**Exercise goal**
How many lines in the records below hold the string "enumerate"? Please answer with the number and nothing more.

┌─ Data records

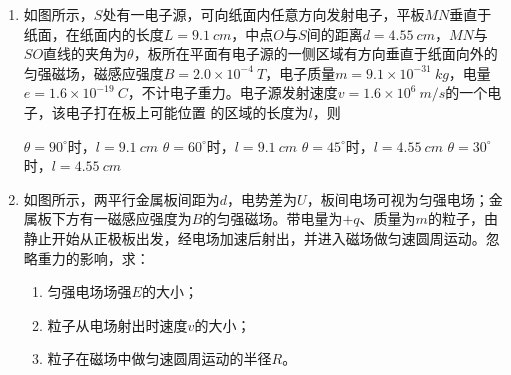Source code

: \begin{enumerate}[leftmargin=0em]
\item
{}
如图所示，$ S $处有一电子源，可向纸面内任意方向发射电子，平板$ MN $垂直于纸面，在纸面内的长度$ L=9.1 \ cm $，中点$ O $与$ S $间的距离$ d=4.55 \ cm $，$ MN $与$ SO $直线的夹角为$ \theta $，板所在平面有电子源的一侧区域有方向垂直于纸面向外的匀强磁场，磁感应强度$ B=2.0 \times 10^{-4} \ T $，电子质量$ m=9.1 \times 10^{-31} \ kg $，电量$ e=1.6 \times 10^{-19}\ C $，不计电子重力。电子源发射速度$ v=1.6 \times 10^{6} \ m/s $的一个电子，该电子打在板上可能位置
的区域的长度为$ l $，则  
\begin{figure}[h!]
\centering

\end{figure}


\fourchoices
{$ \theta =90 ^{\circ} $时，$ l=9.1 \ cm $}
{$ \theta =60^{\circ} $时，$ l=9.1 \ cm $}
{$ \theta =45^{\circ} $时，$ l=4.55 \ cm $}
{$ \theta =30^{\circ} $时，$ l=4.55 \ cm $}




\newpage
\item
{}
如图所示，两平行金属板间距为$ d $，电势差为$ U $，板间电场可视为匀强电场；金属板下方有一磁感应强度为$ B $的匀强磁场。带电量为$ +q $、质量为$ m $的粒子，由静止开始从正极板出发，经电场加速后射出，并进入磁场做匀速圆周运动。忽略重力的影响，求：
\begin{enumerate}
\renewcommand{\labelenumi}{\arabic{enumi}.}
\item
匀强电场场强$ E $的大小；
\item 
粒子从电场射出时速度$ v $的大小；
\item 
粒子在磁场中做匀速圆周运动的半径$ R $。


\end{enumerate}
\begin{figure}[h!]
\flushright

\end{figure}

\end{enumerate}
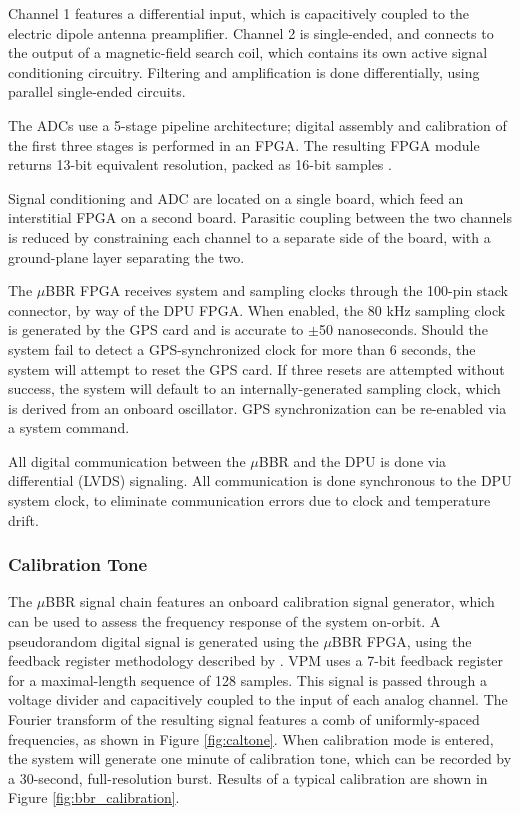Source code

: Channel 1 features a differential input, which is capacitively coupled to the electric dipole antenna preamplifier. Channel 2 is single-ended, and connects to the output of a magnetic-field search coil, which contains its own active signal conditioning circuitry. Filtering and amplification is done differentially, using parallel single-ended circuits. 

The ADCs use a 5-stage pipeline architecture; digital assembly and calibration of the first three stages is performed in an FPGA. The resulting FPGA module returns 13-bit equivalent resolution, packed as 16-bit samples \citep{Wang2009}. 

Signal conditioning and ADC are located on a single board, which feed an interstitial FPGA on a second board. Parasitic coupling between the two channels is reduced by constraining each channel to a separate side of the board, with a ground-plane layer separating the two. 

The $\mu$BBR FPGA receives system and sampling clocks through the 100-pin stack connector, by way of the DPU FPGA. When enabled, the 80 kHz sampling clock is generated by the GPS card and is accurate to $\pm$50 nanoseconds. Should the system fail to detect a GPS-synchronized clock for more than 6 seconds, the system will attempt to reset the GPS card. If three resets are attempted without success, the system will default to an internally-generated sampling clock, which is derived from an onboard oscillator. GPS synchronization can be re-enabled via a system command.

All digital communication between the $\mu$BBR and the DPU is done via differential (LVDS) signaling. All communication is done synchronous to the DPU system clock, to eliminate communication errors due to clock and temperature drift.


 \subsubsection{Calibration Tone}
The $\mu$BBR signal chain features an onboard calibration signal generator, which can be used to assess the frequency response of the system on-orbit. A pseudorandom digital signal is generated using the $\mu$BBR FPGA, using the feedback register methodology described by \cite{Paschal2005}. VPM uses a 7-bit feedback register for a maximal-length sequence of 128 samples. This signal is passed through a voltage divider and capacitively coupled to the input of each analog channel. The Fourier transform of the resulting signal features a comb of uniformly-spaced frequencies, as shown in Figure \ref{fig:caltone}. When calibration mode is entered, the system will generate one minute of calibration tone, which can be recorded by a 30-second, full-resolution burst. Results of a typical calibration are shown in Figure \ref{fig:bbr_calibration}.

└─

**Problem solution**
4